La tarea descrita requiere un esfuerzo, y nunca nos esforzamos sin motivación: este es el otro factor, clave y difícil, del trabajo de conocer. La curiosidad o la ambición son buenos acicates, pero su alcance es superficial: rara vez intentamos aprender algo realmente nuevo si no nos vemos obligados por el naufragio de lo viejo. La mayoría de la gente está convencida de que las personas no cambian, y probablemente tienen bastante razón, pero habría que matizar: no cambian fácilmente; y añadir: no cambian si no se ven obligados a hacerlo. Los budistas ya lo han señalado repetidamente: nos instalamos cómodamente en nuestra ignorancia hasta que el dolor nos obliga a buscar el conocimiento. Esta economía del conocimiento tiene su sentido práctico: la vida es demasiado complicada, y si podemos sobrellevarla con lo que tenemos mejor no buscarle tres pies al gato. Solo cuando el gato tropieza a menudo hay que empezar a preguntarse si no deberá aprender a caminar de otra manera.

En definitiva, la motivación que nos impulsa al aprendizaje es un componente emocional: salir de la angustia o sentirnos mejor. Con el cambio de siglo se nos ha desvelado la importancia de la inteligencia emocional, y hoy la convicción ya está tan consolidada que cuesta creer que valga la pena una inteligencia que no lo sea. Sin embargo, las emociones, sin el temple de la razón, presentan sus propios peligros: tanto pueden impulsarnos hacia lo nuevo como aferrarnos a una defensa irracional de lo viejo. El resquebrajamiento de las certezas ha impulsado a mucha gente a refugiarse ávidamente en el cálido abrazo de las tradiciones, y ahí tenemos, alcanzando a veces lo grotesco, las olas de nueva espiritualidad, el renacer de los nacionalismos y la estremecedora plaga de los fanatismos neoplatónicos.
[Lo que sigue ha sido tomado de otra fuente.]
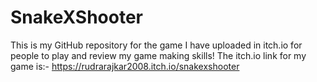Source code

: # SnakeXShooter

This is my GitHub repository for the game I have uploaded in itch.io for people to play and review my game making skills!
The itch.io link for my game is:- https://rudrarajkar2008.itch.io/snakexshooter
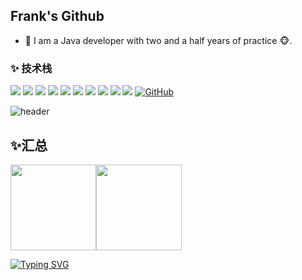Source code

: ## Frank's Github

- 🌹 I am a Java developer with two and a half years of practice 🐵.

### ✨ 技术栈

![](https://img.shields.io/badge/-Java-4C7491?style=flat-square&logo=java&logoColor=fff)
![](https://img.shields.io/badge/-Spring-5FB832?style=flat-square&logo=Spring&logoColor=fff)
![](https://img.shields.io/badge/-Node.js-339933?style=flat-square&logo=Node.js&logoColor=fff)
![](https://img.shields.io/badge/-Vue-4fc08d?style=flat-square&logo=Vue.js&logoColor=fff)
![](https://img.shields.io/badge/-React-2d98ce?style=flat-square&logo=React&logoColor=fff)
![](https://img.shields.io/badge/-Docker-2496ED?style=flat-square&logo=Docker&logoColor=fff)
![](https://img.shields.io/badge/-Linux-000000?style=flat-square&logo=Linux&logoColor=fff)
![](https://img.shields.io/badge/-MySQL-4479A1?style=flat-square&logo=MySQL&logoColor=fff)
![](https://img.shields.io/badge/-Redis-DC382D?style=flat-square&logo=Redis&logoColor=fff)
![](https://img.shields.io/badge/-Git-E84E31?style=flat-square&logo=Git&logoColor=fff)
[![GitHub](https://img.shields.io/badge/GitHub-grey?logo=github)](https://github.com/loveStudyOfXiaoMing)

![header](https://capsule-render.vercel.app/api?type=wave&color=auto&height=300&section=header&text=Hi%20Welcome%20My%20Github&fontSize=70)

## ✨汇总
<img height="137px" src="https://github-readme-stats-git-masterrstaa-rickstaa.vercel.app/api?username=Frank&show_icons=true&include_all_commits=true&line_height=21&bg_color=0,EC6C6C,FFD479,FFFC79,73FA79&theme=graywhite&locale=cn" /><img height="137px" src="https://github-readme-stats.vercel.app/api/top-langs/?username=Frank&hide_title=true&hide_border=true&layout=compact&bg_color=0,73FA79,73FDFF,D783FF&theme=graywhite&locale=cn" />

[![Typing SVG](https://readme-typing-svg.demolab.com?font=Fira+Code&pause=1000&random=false&width=435&lines=%E6%AC%A2%E8%BF%8E%E6%9D%A5%E5%88%B0%E6%88%91%E7%9A%84github%E4%B8%BB%E9%A1%B5)](https://git.io/typing-svg)
    
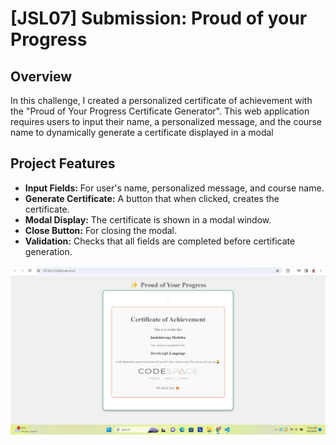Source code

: # [JSL07] Submission: Proud of your Progress

## Overview
In this challenge, I created a personalized certificate of achievement with the "Proud of Your Progress Certificate Generator". This web application requires users to input their name, a personalized message, and the course name to dynamically generate a certificate displayed in a modal

## Project Features
- **Input Fields:** For user's name, personalized message, and course name.
- **Generate Certificate:** A button that when clicked, creates the certificate.
- **Modal Display:** The certificate is shown in a modal window.
- **Close Button:** For closing the modal.
- **Validation:** Checks that all fields are completed before certificate generation.

![alt text](MyJSLSolution.png)

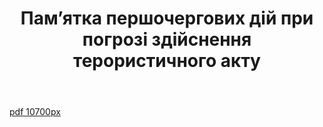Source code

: ﻿---
title: Пам’ятка першочергових дій при погрозі здійснення терористичного акту
---

[pdf 10700px](text.pdf)
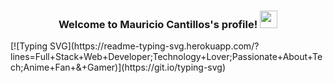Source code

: <h3 align="center">
  Welcome to Mauricio Cantillos's profile!
  <img src="https://media.giphy.com/media/hvRJCLFzcasrR4ia7z/giphy.gif" width="28">
</h3>
[![Typing SVG](https://readme-typing-svg.herokuapp.com/?lines=Full+Stack+Web+Developer;Technology+Lover;Passionate+About+Tech;Anime+Fan+&+Gamer)](https://git.io/typing-svg)
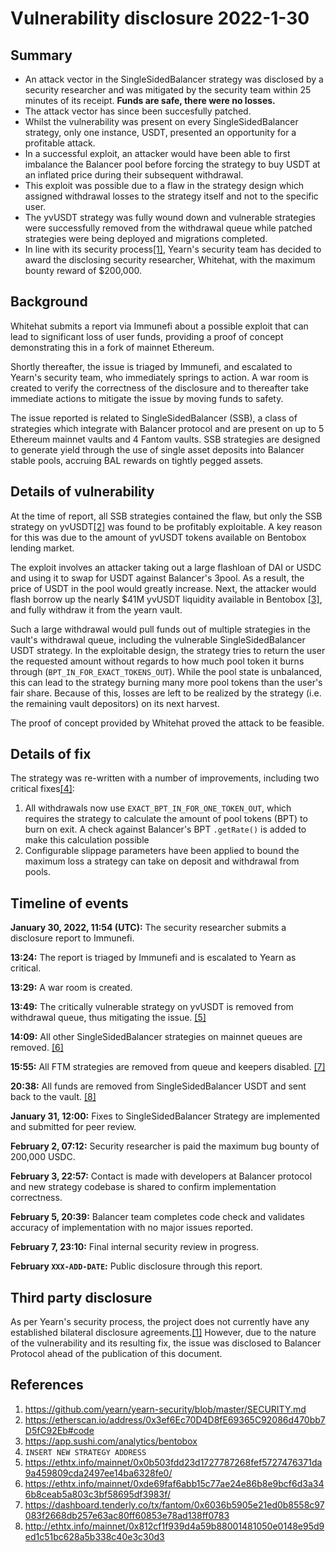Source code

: # Vulnerability disclosure 2022-1-30

## Summary

- An attack vector in the SingleSidedBalancer strategy was disclosed by a security researcher and was mitigated by the security team within 25 minutes of its receipt. **Funds are safe, there were no losses.**
- The attack vector has since been succesfully patched.
- Whilst the vulnerability was present on every SingleSidedBalancer strategy, only one instance, USDT, presented an opportunity for a profitable attack.
- In a successful exploit, an attacker would have been able to first imbalance the Balancer pool before forcing the strategy to buy USDT at an inflated price during their subsequent withdrawal.
- This exploit was possible due to a flaw in the strategy design which assigned withdrawal losses to the strategy itself and not to the specific user.
- The yvUSDT strategy was fully wound down and vulnerable strategies were successfully removed from the withdrawal queue while patched strategies were being deployed and migrations completed.
- In line with its security process[[1]](#References), Yearn's security team has decided to award the disclosing security researcher, Whitehat, with the maximum bounty reward of $200,000.

## Background

Whitehat submits a report via Immunefi about a possible exploit that can lead to significant loss of user funds, providing a proof of concept demonstrating this in a fork of mainnet Ethereum.

Shortly thereafter, the issue is triaged by Immunefi, and escalated to Yearn's security team, who immediately springs to action. A war room is created to verify the correctness of the disclosure and to thereafter take immediate actions to mitigate the issue by moving funds to safety.

The issue reported is related to SingleSidedBalancer (SSB), a class of strategies which integrate with Balancer protocol and are present on up to 5 Ethereum mainnet vaults and 4 Fantom vaults. SSB strategies are designed to generate yield through the use of single asset deposits into Balancer stable pools, accruing BAL rewards on tightly pegged assets.

## Details of vulnerability

At the time of report, all SSB strategies contained the flaw, but only the SSB strategy on yvUSDT[[2]](#References) was found to be profitably exploitable. A key reason for this was due to the amount of yvUSDT tokens available on Bentobox lending market.

The exploit involves an attacker taking out a large flashloan of DAI or USDC and using it to swap for USDT against Balancer's 3pool. As a result, the price of USDT in the pool would greatly increase. Next, the attacker would flash borrow up the nearly $41M yvUSDT liquidity available in Bentobox [[3]](#References), and fully withdraw it from the yearn vault.

Such a large withdrawal would pull funds out of multiple strategies in the vault's withdrawal queue, including the vulnerable SingleSidedBalancer USDT strategy. In the exploitable design, the strategy tries to return the user the requested amount without regards to how much pool token it burns through (`BPT_IN_FOR_EXACT_TOKENS_OUT`). While the pool state is unbalanced, this can lead to the strategy burning many more pool tokens than the user's fair share. Because of this, losses are left to be realized by the strategy (i.e. the remaining vault depositors) on its next harvest.

The proof of concept provided by Whitehat proved the attack to be feasible.

## Details of fix

The strategy was re-written with a number of improvements, including two critical fixes[[4]](#References):

1. All withdrawals now use `EXACT_BPT_IN_FOR_ONE_TOKEN_OUT`, which requires the strategy to calculate the amount of pool tokens (BPT) to burn on exit. A check against Balancer's BPT `.getRate()` is added to make this calculation possible
2. Configurable slippage parameters have been applied to bound the maximum loss a strategy can take on deposit and withdrawal from pools.

## Timeline of events

**January 30, 2022, 11:54 (UTC):** The security researcher submits a disclosure report to Immunefi.

**13:24:** The report is triaged by Immunefi and is escalated to Yearn as critical.

**13:29:** A war room is created.

**13:49:** The critically vulnerable strategy on yvUSDT is removed from withdrawal queue, thus mitigating the issue. [[5]](#References)

**14:09:** All other SingleSidedBalancer strategies on mainnet queues are removed. [[6]](#References)

**15:55:** All FTM strategies are removed from queue and keepers disabled. [[7]](#References)

**20:38:** All funds are removed from SingleSidedBalancer USDT and sent back to the vault. [[8]](#References)

**January 31, 12:00:** Fixes to SingleSidedBalancer Strategy are implemented and submitted for peer review.

**February 2, 07:12:** Security researcher is paid the maximum bug bounty of 200,000 USDC.

**February 3, 22:57:** Contact is made with developers at Balancer protocol and new strategy codebase is shared to confirm implementation correctness.

**February 5, 20:39:** Balancer team completes code check and validates accuracy of implementation with no major issues reported.

**February 7, 23:10:** Final internal security review in progress.

**February `XXX-ADD-DATE`:** Public disclosure through this report.

## Third party disclosure

As per Yearn's security process, the project does not currently have any established bilateral disclosure agreements.[[1]](#References) However, due to the nature of the vulnerability and its resulting fix, the issue was disclosed to Balancer Protocol ahead of the publication of this document.

## References

1. https://github.com/yearn/yearn-security/blob/master/SECURITY.md
1. https://etherscan.io/address/0x3ef6Ec70D4D8fE69365C92086d470bb7D5fC92Eb#code
1. https://app.sushi.com/analytics/bentobox
1. `INSERT NEW STRATEGY ADDRESS`
1. https://ethtx.info/mainnet/0x0b503fdd23d1727787268fef5727476371da9a459809cda2497ee14ba6328fe0/
1. https://ethtx.info/mainnet/0xde69faf6abb15c77ae24e86b8e9bcf6d3a346b8ceab5a803c3bf58695df3983f/
1. https://dashboard.tenderly.co/tx/fantom/0x6036b5905e21ed0b8558c97083f2668db257e63ac80ff60853e78ad138ff0783
1. http://ethtx.info/mainnet/0x812cf1f939d4a59b88001481050e0148e95d9ed1c51bc628a5b338c40e3c30d3
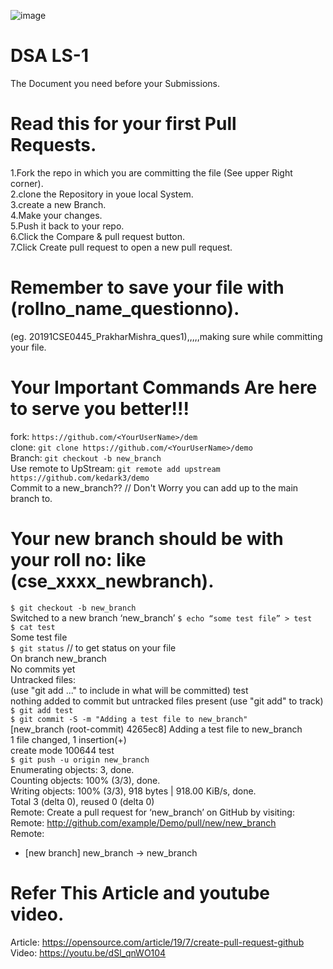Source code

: ![image](https://user-images.githubusercontent.com/64277081/151703924-8fa00781-c25e-47ed-9392-a2d4b2fbe496.png)





# DSA LS-1
The Document you need before your Submissions.
# Read this for your first Pull Requests.
1.Fork the repo in which you are committing the file (See upper Right corner).<br/>
2.clone the Repository in youe local System.<br/>
3.create a new Branch.<br/>
4.Make your changes.<br/>
5.Push it back to your repo.<br/>
6.Click the Compare & pull request button.<br/>
7.Click Create pull request to open a new pull request.<br/>

# Remember to save your file with (rollno_name_questionno).
(eg. 20191CSE0445_PrakharMishra_ques1),,,,,making sure while committing your file.

# Your Important Commands Are here to serve you better!!!
 fork: `https://github.com/<YourUserName>/dem`<br/>
 clone: `git clone https://github.com/<YourUserName>/demo`<br/>
 Branch: `git checkout -b new_branch `<br/>
 Use remote to UpStream: `git remote add upstream https://github.com/kedark3/demo `<br/>
 Commit to a new_branch?? // Don't Worry you can add up to the main branch to.<br/>
 # Your new branch should be with your roll no: like (cse_xxxx_newbranch).
  `$ git checkout -b new_branch`<br/>
Switched to a new branch ‘new_branch’
`$ echo “some test file” > test`<br/>
`$ cat test `<br/>
Some test file<br/>
`$ git status` // to get status on your file <br/>
On branch new_branch<br/>
No commits yet<br/>
Untracked files:<br/>
  (use "git add <file>..." to include in what will be committed)
    test<br/>
nothing added to commit but untracked files present (use "git add" to track)<br/>
`$ git add test`<br/>
`$ git commit -S -m "Adding a test file to new_branch"`<br/>
[new_branch (root-commit) 4265ec8] Adding a test file to new_branch<br/>
 1 file changed, 1 insertion(+)<br/>
 create mode 100644 test<br/>
`$ git push -u origin new_branch`<br/>
Enumerating objects: 3, done.<br/>
Counting objects: 100% (3/3), done.<br/>
Writing objects: 100% (3/3), 918 bytes | 918.00 KiB/s, done.<br/>
Total 3 (delta 0), reused 0 (delta 0)<br/>
Remote: Create a pull request for ‘new_branch’ on GitHub by visiting:<br/>
Remote:   http://github.com/example/Demo/pull/new/new_branch <br/>
Remote:<br/>
 * [new branch]         new_branch -> new_branch<br/>
 

# Refer This Article and youtube video.<br/>
Article: https://opensource.com/article/19/7/create-pull-request-github <br/>
Video: https://youtu.be/dSl_qnWO104 <br/>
Erosionada la promesa de la razón, se apela de nuevo a instancias esotéricas, como la religión o las naciones, que tal vez alimenten más nuestras emociones que la simple, austera, quizás un poco fría razón.
A esa desconfianza en la razón han contribuido intensamente los pensadores posmodernos, desde Foucault a Derrida, desde Lyotard a Vattimo… Su trabajo de relativización de los valores y de deconstrucción de los grandes relatos resulta una iniciativa valiosa, imprescindible: se atrevió a instaurar la duda allá donde la convicción se había convertido en una mecánica repetición de divisas simplistas que muchos ya no comprendían, o no se paraban a comprender.
Había que revisar la Ilustración, cuyas luces pueden acabar calcinando al hombre si pretenden arder por encima de él, como denunciaron Adorno y Horkheimer; la lógica estricta, sin el matiz de los afectos, puede convertir al hombre en un autómata al servicio de ideales abstractos que acaban por aplastar a las personas: en última instancia, puede conducirnos a Auschwitz. Incluso el marxismo y cualquier otro ideal de justicia se desvirtúan si piensan en el hombre como masa y lo someten como individuo, si no admiten dentro de sus rígidos dogmas la sinuosidad de la naturaleza humana.
Pero con su deconstrucción, los posmodernos (que quizá no hayan hecho más que consagrar una tendencia colectiva) han dejado al mundo a merced del relativismo, de la sospecha permanente, desorientado en su incapacidad de proponerse nuevas metas. No basta con demoler, hay que hacerlo siempre con el horizonte de qué construiremos después; de lo contrario, el hombre se queda solo, con la presión de la incertidumbre, y frente a ella recurre a lo primitivo: el instinto, la fantasía, el mito y la batalla; y queda a merced de los oportunistas, que lo someten a su manipulación, aprovechando la renuncia a limitarlos. Los ciudadanos del siglo XXI vagamos entre sombras, nos peleamos, deslumbrados, por baratijas, y a veces nos quedamos hipnotizados frente a los prestidigitadores. Añoramos valores como la solidaridad y el entusiasmo, pero no sabemos muy bien qué hacer con ellos. Tenemos que volver a pensar, volver a aprender.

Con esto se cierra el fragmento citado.